To get some help with all this I want to open it for further discussion. I've laid out all my questions below that I have not been able to resolve yet by researching / reviewing. I've already mentally divided this project into three parts.

  1. The server hardware
  2. The network and connected devices
  3. The server software

Budget

I figure this is fairly critical when asking for hardware recommendations. I am lucky in that I have an open ended budget (within reason), but have some general ideas of what I imagine I would like to spend. That being said if I am compromising something, please point it out.

  1. Server hardware - $1300 - $1800 (this I am fuzzy on)
  2. Network upgrade - $500 - $600 (I am fairly certain this is enough)

This was part of a larger project to use parts from my current workstation which I use for gaming (stats in my sig) to free up funds to upgrade my gaming station. I'd appreciate if someone would comment on what hardware from my current rig might be useful / overkill in a server environment.

(I am in Canada and so I will quote all prices in CAD and have sourced prices off newegg.ca or cablestogo)

Details & Questions

The network upgrade is where I started to think about this. I have cable internet that runs to an old Linksys WRT54G wireless router. First and foremost I was thinking of upgrading this to a new router, thinking of getting onboard with the new AC standard. I do not own a switch.

  • What do people think of Asus networking devices?

Networking buy list
  1. Asus RT-AC66U Dual-Band Wireless-AC1750, $189
  2. NETGEAR 16 Port Gigabit Business-Class Desktop Switch, $169
  3. 1000ft Cat6 UTP 550 MHz Solid PVC CMR-Rated Cable, $280
  4. RJ45 Cat5E Modular Plug - 25pk, $23

I wanted to buy a larger spool of cable to run through my house to eventually wire every room with a plug. So the 1000ft now is sort of a future investment.

Server buy list

This is where I am looking for recommendations.

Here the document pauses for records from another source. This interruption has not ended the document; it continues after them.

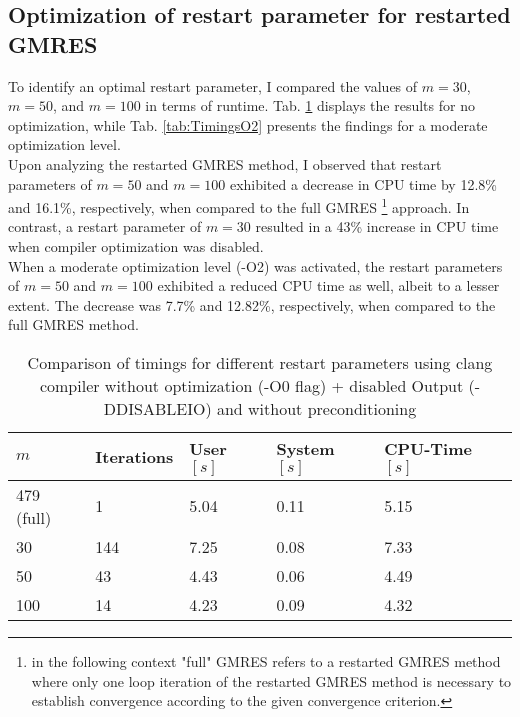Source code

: \documentclass[11pt,a4paper]{article}
\newcommand{\refTab}[1]{Tab. \ref{#1}}
\begin{document}
\subsection{Optimization of restart parameter for restarted GMRES}
To identify an optimal restart parameter, I compared the values of $m=30$, $m=50$, and $m=100$ in terms of runtime. \refTab{tab:TimingsO0} displays the results for no optimization, while \refTab{tab:TimingsO2} presents the findings for a moderate optimization level.\\
%
Upon analyzing the restarted GMRES method, I observed that restart parameters of $m=50$ and $m=100$ exhibited a decrease in CPU time by 12.8\% and 16.1\%, respectively, when compared to the full GMRES \footnote{in the following context "full" GMRES refers to a restarted GMRES method where only one loop iteration of the restarted GMRES method is necessary to establish convergence according to the given convergence criterion.} approach. In contrast, a restart parameter of $m=30$ resulted in a 43\% increase in CPU time when compiler optimization was disabled.\\
%
When a moderate optimization level (-O2) was activated, the restart parameters of $m=50$ and $m=100$ exhibited a reduced CPU time as well, albeit to a lesser extent. The decrease was 7.7\% and 12.82\%, respectively, when compared to the full GMRES method.\\
% 
\renewcommand{\arraystretch}{2}
\begin{table}[h!]
	\begin{center}
		\begin{tabular}{ p{2cm} p{2cm} p{1.5cm} p{1.8cm} p{2.5cm}}
			\hline
			\hline
			$m$ & Iterations & User $[s]$ & System $[s]$ & CPU-Time $[s]$ \\
			\hline
			\hline
			479 (full) & 1 & 5.04 & 0.11 & 5.15\\
			\hline
			\hline
			30 & 144 & 7.25 & 0.08 & 7.33\\
			\hline
			50 & 43 & 4.43 & 0.06 & 4.49\\
			\hline
			100 & 14 & 4.23 & 0.09 & 4.32\\
			\hline
			\hline
		\end{tabular}
		\caption{\label{tab:TimingsO0}  Comparison of timings for different restart parameters using clang compiler without optimization (-O0 flag) + disabled Output (-DDISABLEIO) and without preconditioning}
	\end{center}
\end{table}
\renewcommand{\arraystretch}{1}
\end{document}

  • A quad gigabit network adapter
  • A RAID controller card
  • Storage (I want to have approximately 9 TB of usable storage)
  • Motherboard, PSU, RAM, CPU etc.

This is where I'm interested in using my current build parts, if it seems necessary given that I am interested in employing ZFS. That being said, I also want recommendations for a completely fresh build.
Go wild.

RAID 5, ZFS and SAS vs. SATA

I've spent several days researching these topics and have decided that so much has happened since I build my last computer. My first and foremost question before getting into ZFS is:

What are the benefits / financial drawbacks of enterprise vs. consumer level hardware, drives etc?

What do I gain and loose by using SAS or SATA for this server?


I can't find good information on SAS drives and know only that they are more expensive than SATA drives.

Previous discussion with others has lead me to believe that to run a server that can be accessed by PC's and Mac's means I need a linux OS and something called Samba. I've also read a lot about ZFS but it seems like some people have not bought into this or are hesitant to use it yet.

Is ZFS the best option for my goals?


If I use ZFS, does this change my hardware requirements?

Finally, I think RAID 5 is my best option for the amount of storage I want.

Is RAID 5 the right way to go?

Hardware Specifics

My thoughts for the server was to buy a RAID controller with the capability of handling up to 8 drives. The LSI SAS version (there are several) is expensive! This is making a case for sticking to SATA. Thoughts?

Can someone recommend how I should handle the RAID part of this server.

The whole networking part of this is fun for me and I had the following scheme in mind.

Internet ==> Modem ==> Router ==> Switch <=(Quad gigabit)= Server

Switch =(Quad gigabit)=> Main workstation
Switch =(Dual gigabit)=> other computers
Switch =(single gigabit)=> xbox 360

The router in this setup broadcasts AC & N signal to two laptops and cell phones.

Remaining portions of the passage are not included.